WHAT THE TASK REQUIRES: Go through the entries below and report how many lines contain the string "into". Nothing but the number is wanted.

┄┄┄┄┄┄┄┄┄┄┄┄┄┄┄┄┄┄┄┄

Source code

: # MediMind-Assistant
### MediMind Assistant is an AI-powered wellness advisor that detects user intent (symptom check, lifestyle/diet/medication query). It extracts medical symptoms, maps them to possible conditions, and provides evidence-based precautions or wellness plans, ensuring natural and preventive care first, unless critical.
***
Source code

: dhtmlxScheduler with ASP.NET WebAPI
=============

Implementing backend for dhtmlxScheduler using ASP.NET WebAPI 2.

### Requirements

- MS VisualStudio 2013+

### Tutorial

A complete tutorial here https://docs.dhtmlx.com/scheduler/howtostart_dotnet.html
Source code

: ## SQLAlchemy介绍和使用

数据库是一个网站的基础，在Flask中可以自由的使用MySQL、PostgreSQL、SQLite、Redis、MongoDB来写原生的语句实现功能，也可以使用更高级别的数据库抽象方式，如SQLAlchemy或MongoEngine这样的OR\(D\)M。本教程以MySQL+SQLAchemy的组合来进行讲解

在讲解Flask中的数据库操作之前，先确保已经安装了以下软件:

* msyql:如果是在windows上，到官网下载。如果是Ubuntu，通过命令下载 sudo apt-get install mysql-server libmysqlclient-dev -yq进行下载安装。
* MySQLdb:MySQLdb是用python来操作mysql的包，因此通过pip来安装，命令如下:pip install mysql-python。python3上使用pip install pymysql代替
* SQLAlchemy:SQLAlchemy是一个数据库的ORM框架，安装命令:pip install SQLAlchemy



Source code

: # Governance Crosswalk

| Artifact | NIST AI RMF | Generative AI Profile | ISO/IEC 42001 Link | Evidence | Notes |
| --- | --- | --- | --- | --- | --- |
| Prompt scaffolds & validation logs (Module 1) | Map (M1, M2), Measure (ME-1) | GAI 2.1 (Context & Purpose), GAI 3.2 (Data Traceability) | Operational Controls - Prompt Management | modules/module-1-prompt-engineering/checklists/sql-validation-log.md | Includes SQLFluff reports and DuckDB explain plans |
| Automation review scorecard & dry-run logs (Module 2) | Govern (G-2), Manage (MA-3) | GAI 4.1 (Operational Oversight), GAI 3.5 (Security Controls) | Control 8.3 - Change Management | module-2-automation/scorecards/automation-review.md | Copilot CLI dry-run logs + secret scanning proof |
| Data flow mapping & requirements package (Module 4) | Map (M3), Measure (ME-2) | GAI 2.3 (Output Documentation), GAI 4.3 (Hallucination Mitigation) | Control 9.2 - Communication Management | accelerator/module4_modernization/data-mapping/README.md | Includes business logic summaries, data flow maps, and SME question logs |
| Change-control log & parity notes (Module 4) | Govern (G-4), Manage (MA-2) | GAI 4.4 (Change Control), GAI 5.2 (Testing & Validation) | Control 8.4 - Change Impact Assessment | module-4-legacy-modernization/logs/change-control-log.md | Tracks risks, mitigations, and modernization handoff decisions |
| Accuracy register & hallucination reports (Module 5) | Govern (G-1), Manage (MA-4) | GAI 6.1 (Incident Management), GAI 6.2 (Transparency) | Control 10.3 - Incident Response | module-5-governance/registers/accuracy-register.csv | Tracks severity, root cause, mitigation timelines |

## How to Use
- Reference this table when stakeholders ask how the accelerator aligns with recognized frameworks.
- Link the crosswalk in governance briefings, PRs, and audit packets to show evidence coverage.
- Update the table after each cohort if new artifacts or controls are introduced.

┄┄┄┄┄┄┄┄┄┄┄┄┄┄┄┄┄┄┄┄

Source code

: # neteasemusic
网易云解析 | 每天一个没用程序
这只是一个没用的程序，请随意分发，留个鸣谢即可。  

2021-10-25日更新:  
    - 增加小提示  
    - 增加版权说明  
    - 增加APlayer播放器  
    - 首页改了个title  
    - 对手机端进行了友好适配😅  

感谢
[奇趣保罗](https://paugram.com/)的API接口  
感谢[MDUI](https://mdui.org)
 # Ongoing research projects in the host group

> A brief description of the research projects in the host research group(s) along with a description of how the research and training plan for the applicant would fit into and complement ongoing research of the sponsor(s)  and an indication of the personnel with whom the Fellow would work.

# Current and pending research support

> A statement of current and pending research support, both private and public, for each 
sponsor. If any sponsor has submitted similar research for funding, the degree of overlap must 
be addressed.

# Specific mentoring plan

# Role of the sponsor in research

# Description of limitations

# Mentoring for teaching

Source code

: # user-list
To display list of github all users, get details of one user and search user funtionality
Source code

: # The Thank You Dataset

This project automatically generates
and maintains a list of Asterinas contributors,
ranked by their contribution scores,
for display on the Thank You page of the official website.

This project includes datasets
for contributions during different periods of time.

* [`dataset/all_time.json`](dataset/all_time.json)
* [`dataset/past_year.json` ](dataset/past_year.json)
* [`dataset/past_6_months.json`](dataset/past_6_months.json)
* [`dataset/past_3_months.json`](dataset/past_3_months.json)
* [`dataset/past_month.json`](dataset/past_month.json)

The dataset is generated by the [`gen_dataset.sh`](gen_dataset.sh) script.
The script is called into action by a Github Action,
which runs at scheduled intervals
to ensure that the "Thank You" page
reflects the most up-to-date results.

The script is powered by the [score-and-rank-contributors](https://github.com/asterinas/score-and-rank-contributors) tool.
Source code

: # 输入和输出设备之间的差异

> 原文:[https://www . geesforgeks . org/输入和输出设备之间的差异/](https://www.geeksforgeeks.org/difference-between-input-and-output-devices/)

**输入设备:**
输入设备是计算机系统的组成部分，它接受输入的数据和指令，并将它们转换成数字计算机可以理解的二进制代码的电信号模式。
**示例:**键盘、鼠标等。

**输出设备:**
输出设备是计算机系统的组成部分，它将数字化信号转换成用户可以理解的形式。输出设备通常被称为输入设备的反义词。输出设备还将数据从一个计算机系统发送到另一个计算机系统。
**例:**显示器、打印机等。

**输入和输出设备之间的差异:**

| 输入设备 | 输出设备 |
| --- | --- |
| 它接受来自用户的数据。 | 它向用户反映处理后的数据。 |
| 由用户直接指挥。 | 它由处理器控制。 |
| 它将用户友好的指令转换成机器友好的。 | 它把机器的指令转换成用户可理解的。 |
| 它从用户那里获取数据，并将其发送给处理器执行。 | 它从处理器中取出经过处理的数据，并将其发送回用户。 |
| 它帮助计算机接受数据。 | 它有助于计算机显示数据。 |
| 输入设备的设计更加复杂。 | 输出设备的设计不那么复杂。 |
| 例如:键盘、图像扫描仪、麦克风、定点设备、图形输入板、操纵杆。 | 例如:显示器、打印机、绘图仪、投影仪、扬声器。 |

┄┄┄┄┄┄┄┄┄┄┄┄┄┄┄┄┄┄┄┄

SOLVED EXERCISE: 2